Our Mnesia DB is running slowly and we think it should be somewhat faster.
So we need to profile it and work out what is happening.
There are a number of options that suggest themselves:
run fprof and see where the time is going
run cprof and see which functions are called a lot
However these are both fairly standard performance monitoring style tools. The question is how do I actually do query profiling - which queries are taking the longest times. If we were an Oracle or MySQL shop we would just run a query profiler which would return the sorts of queries that were taking a long time to run. This is not a tool that appears to be available for Mnesia.
So the question is:
what techniques exist to profile Mnesia
what tools exist to profile Mnesia - none I think, but prove me wrong :)
how did you profile your queries and optimise your mnesia database installation
Expanded In The Light Of Discussion
One of the problems with fprof as a profiling tool is that it only tells you about the particular query you are looking at. So fprof tells me that X is slow and I tweak it down to speed it up. Then, low and behold, operation Y (which was fast enough) is now dog slow. So I profile up Y and realise that the way to make Y quick is to make X slow. So I end up doing a series of bilateral trade-offs...
What I actually need is a way to manage multilateral trade-offs. I now have 2 metric shed-loads of actual user activities logged which I can replay. These logs represent what I would like to optimize.
A 'proper' query analyser on an SQL database would be able to profile the structure of SQL statements, eg all statements with the form:
SELECT [fieldset] FROM [table] WHERE {field = *parameter*}, {field = *parameter*}
and say 285 queries of this form took on average 0.37ms to run
They magic answers are when it says: 17 queries of this form took 6.34s to run and did a full table scan on table X, you should put an index on field Y
When I have a result set like this over a representative set of user-activities I can then start to reason about trade-offs in the round - and design a test pattern.
The test pattern would be something like:
activity X would make queries A, C
and C faster but queries E and F
slower
test and measure
then approve/disapprove
I have been using Erlang long enough to 'know' that there is no query analyser like this, what I would like to know is how other people (who must have had this problem) 'reason' about mnesia optimization.
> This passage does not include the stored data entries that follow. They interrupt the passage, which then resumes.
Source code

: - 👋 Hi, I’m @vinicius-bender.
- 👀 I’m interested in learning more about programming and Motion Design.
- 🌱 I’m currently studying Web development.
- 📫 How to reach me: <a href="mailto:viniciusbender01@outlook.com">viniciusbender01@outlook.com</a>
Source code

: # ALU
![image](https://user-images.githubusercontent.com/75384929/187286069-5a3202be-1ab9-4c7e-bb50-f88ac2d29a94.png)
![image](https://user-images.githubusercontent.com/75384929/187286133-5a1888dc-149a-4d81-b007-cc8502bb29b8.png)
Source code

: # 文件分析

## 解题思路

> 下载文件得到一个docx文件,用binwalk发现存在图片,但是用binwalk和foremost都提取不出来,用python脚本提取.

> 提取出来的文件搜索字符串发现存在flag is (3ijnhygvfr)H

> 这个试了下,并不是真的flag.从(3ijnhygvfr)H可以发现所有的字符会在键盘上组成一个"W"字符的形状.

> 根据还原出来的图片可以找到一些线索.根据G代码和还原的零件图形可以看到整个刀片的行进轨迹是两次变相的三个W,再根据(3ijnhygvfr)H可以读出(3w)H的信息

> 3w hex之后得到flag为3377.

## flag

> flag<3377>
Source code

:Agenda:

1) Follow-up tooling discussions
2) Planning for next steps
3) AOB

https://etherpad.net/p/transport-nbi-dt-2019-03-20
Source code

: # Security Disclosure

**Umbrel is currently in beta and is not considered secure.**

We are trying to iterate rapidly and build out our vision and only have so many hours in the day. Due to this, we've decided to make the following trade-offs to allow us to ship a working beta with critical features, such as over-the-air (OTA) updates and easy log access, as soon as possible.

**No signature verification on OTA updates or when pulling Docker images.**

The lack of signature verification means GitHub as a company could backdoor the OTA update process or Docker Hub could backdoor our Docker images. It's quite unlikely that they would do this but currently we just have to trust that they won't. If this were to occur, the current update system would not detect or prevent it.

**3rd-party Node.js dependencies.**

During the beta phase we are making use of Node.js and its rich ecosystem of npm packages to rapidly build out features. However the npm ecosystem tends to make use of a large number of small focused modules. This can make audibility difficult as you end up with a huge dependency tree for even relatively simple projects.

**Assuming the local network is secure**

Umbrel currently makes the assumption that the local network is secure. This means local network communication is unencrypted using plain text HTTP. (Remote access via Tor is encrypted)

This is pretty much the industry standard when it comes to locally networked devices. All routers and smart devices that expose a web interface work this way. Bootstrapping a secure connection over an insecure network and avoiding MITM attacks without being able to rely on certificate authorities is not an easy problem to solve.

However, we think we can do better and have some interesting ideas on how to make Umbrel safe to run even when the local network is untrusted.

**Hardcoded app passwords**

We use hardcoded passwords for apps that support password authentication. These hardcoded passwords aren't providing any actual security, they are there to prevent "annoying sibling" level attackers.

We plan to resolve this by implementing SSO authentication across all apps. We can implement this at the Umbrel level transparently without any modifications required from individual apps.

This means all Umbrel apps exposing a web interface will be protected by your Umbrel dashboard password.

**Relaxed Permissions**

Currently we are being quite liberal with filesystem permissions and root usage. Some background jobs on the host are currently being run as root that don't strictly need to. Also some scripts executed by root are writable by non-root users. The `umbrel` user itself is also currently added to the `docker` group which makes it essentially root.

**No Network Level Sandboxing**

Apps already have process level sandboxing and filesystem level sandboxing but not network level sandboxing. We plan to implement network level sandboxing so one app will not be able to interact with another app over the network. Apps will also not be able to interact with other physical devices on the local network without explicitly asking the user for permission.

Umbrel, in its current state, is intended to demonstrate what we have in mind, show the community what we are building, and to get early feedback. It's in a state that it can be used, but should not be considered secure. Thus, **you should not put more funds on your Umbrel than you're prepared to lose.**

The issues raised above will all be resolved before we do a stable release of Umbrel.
I hung back because I don't know much about either Erlang or Mnesia, but I know a lot about performance tuning, and from the discussion so far it sounds pretty typical.
These tools fprof etc. sound like most tools that get their fundamental approach from gprof, namely instrumenting functions, counting invocations, sampling the program counter, etc. Few people have examined the foundations of that practice for a long time. Your frustrations sound typical for users of tools like that.
There's a method that is less-known that you might consider, outlined here. It is based on taking a small number (10-20) of samples of the state of the program at random times, and understanding each one, rather than summarizing. Typically, this means examining the call stack, but you may want to examine other information as well. There are different ways to do this, but I just use the pause button in a debugger. I'm not trying to get precise timing or invocation counts. Those are indirect clues at best. Instead I ask of each sample "What is it doing and why?" If I find that it is doing some particular activity, such as performing the X query where it's looking for y type answer for the purpose z, and it's doing it on more than one sample, then the fraction of samples it's doing it on is a rough but reliable estimate of what fraction of the time it is doing that. Chances are good that it is something I can do something about, and get a good speedup.
Here's a case study of the use of the method.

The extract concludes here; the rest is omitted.